Consumer Reports writes that vehicles made by 14 different automakers have been recalled to replace frontal airbags on the driver’s side or passenger’s side, or both in what NHTSA has called “the largest and most complex safety recall in U.S. history.” The airbags, made by major parts supplier Takata, were mostly installed in cars from model year 2002 through 2015. Some of those airbags could deploy explosively, injuring or even killing car occupants. At the heart of the problem is the airbag’s inflator, a metal cartridge loaded with propellant wafers, which in some cases has ignited with explosive force. If the inflator housing ruptures in a crash, metal shards from the airbag can be sprayed throughout the passenger cabin—a potentially disastrous outcome from a supposedly life-saving device.
In presentations on “Changing Corporate Practices to Reduce Non-Communicable Diseases and Injuries: A Promising Strategy for Improving Global Public Health?” at Edinburgh University and University of Glasgow, Nicholas Freudenberg, Distinguished Professor of Public Health at City University of New York School of Public Health, described the role of corporate business and political practices on the growing global burden of non-communicable diseases and injuries. He also analyzed what roles public health professionals can play in countering the adverse health effects of these practices. View the presentation.
Ford has issued a recall for around 202,000 of its best-selling pick-up trucks, SUVs and cars over a problem with the transmission that could suddenly downshift and cause a drop in speed, reports Fortune. Ford said the problem was based in the software installed in its speed sensor, and the recall will involve an update and vehicle inspections. The Detroit-based automaker also recalled 81,000 2014-2015 Ford Explorer and Ford Police Interceptor Utility vehicles to fix poor weld quality in its rear suspension links that could lead to a fracture.
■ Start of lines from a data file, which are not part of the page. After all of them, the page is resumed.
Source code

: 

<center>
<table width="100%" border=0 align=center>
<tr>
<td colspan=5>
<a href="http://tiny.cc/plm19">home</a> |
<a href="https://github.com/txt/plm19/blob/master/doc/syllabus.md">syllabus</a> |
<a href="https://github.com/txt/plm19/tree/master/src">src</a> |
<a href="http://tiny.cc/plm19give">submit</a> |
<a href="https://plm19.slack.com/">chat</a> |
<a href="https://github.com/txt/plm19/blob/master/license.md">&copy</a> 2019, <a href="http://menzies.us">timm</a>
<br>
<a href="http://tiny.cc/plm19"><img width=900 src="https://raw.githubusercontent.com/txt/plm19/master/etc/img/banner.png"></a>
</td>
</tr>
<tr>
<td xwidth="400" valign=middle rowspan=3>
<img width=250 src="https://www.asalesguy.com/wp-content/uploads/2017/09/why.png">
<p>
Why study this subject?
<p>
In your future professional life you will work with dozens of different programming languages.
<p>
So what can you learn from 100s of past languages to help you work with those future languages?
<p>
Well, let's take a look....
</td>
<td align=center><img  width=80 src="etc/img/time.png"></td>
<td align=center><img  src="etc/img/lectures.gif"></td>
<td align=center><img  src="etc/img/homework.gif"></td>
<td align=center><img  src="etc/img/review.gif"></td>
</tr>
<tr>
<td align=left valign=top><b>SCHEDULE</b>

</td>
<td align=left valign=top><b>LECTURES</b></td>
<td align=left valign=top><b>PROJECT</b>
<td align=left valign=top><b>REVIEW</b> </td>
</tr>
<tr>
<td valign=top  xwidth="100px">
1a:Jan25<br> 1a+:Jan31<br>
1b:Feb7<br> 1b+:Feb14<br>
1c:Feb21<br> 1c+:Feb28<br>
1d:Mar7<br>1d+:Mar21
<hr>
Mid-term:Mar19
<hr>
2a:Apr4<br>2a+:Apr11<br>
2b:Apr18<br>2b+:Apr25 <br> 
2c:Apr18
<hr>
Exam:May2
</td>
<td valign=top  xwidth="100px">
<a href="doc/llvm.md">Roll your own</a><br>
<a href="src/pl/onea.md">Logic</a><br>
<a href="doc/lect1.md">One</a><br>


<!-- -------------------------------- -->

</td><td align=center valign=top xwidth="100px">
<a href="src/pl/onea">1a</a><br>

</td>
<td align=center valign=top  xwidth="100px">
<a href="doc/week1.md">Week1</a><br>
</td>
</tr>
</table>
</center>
One of the last big profit centers for Detroit’s automakers, the sport utility vehicle, is under siege, reports the New York Times. An onslaught of competitive new S.U.V.s, especially in the most profitable high-end segment, is in the development pipeline or already showing up in dealer showrooms. At this year’s New York International Auto Show, the star attractions weren’t the usual sleek sports and muscle cars, but new luxury S.U.V.s from Jaguar, Maserati (where a line formed for a chance to be enveloped in the wood-and leather-lined interior) and even Bentley, which had its new Bentayga safely cordoned off behind velvet ropes.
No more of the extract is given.